Remember: Just because you claim to be upholding the mission of the U.S. Fish and Wildlife Service (presumably to preserve and manage said "fish and wildlife") doesn't mean you actually have to follow through with it -- at least if you're the Bush administration. In another sad, but predictable, turn of events, the federal agency tasked with protecting our wildlife has decided to cut by nearly half the habitat for the endangered peninsular bighorn sheep, as the LAT's Leslie Carson reports.

And, as befits an administration totally bent on secrecy and obfuscation, it has tentatively set the end of September as the deadline for approving the (probably) hastily drawn plan. Not surprisingly, it looks as though a few special interest groups, including some mining and tribal organizations, might have had some say in the decision. The bighorn had finally begun to show signs of recovery after 10 years of protection, say scientists.
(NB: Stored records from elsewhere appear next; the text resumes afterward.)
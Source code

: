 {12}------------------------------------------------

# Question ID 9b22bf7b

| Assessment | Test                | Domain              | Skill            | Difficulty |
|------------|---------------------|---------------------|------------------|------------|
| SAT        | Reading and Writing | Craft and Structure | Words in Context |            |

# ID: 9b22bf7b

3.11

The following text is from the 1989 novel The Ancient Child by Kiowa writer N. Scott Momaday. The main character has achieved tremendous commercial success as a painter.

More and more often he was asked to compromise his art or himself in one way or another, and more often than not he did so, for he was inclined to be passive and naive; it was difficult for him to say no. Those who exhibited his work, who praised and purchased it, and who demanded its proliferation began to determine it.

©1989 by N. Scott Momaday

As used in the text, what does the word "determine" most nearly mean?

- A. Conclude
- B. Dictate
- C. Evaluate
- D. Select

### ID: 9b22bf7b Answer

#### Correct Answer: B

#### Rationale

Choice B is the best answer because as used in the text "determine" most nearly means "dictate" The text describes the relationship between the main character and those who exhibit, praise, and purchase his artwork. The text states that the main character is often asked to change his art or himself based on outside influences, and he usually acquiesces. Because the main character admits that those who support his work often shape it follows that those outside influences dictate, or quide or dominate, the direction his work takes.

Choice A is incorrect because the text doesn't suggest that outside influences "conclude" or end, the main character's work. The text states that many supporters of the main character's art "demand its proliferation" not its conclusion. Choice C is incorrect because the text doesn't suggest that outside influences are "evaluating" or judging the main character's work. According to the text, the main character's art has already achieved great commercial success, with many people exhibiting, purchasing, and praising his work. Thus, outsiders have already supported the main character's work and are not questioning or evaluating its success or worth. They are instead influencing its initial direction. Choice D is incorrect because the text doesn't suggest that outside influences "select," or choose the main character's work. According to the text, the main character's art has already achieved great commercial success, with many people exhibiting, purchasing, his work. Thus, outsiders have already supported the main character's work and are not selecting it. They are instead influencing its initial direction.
While the plan has not yet been "formally" approved, the outcome already seems predetermined, with one mining company having recently applied to expands its operations into territory once considered "critical" to the bighorn's recovery. Predictably, a spokeswoman from the Fish and Wildlife Service defended the (soon-to-be-approved) plan, claiming (with a straight face) that "Critical habitat is habitat considered essential for the recovery of the endangered species. It is not intended to include the entire range of a species." Get that?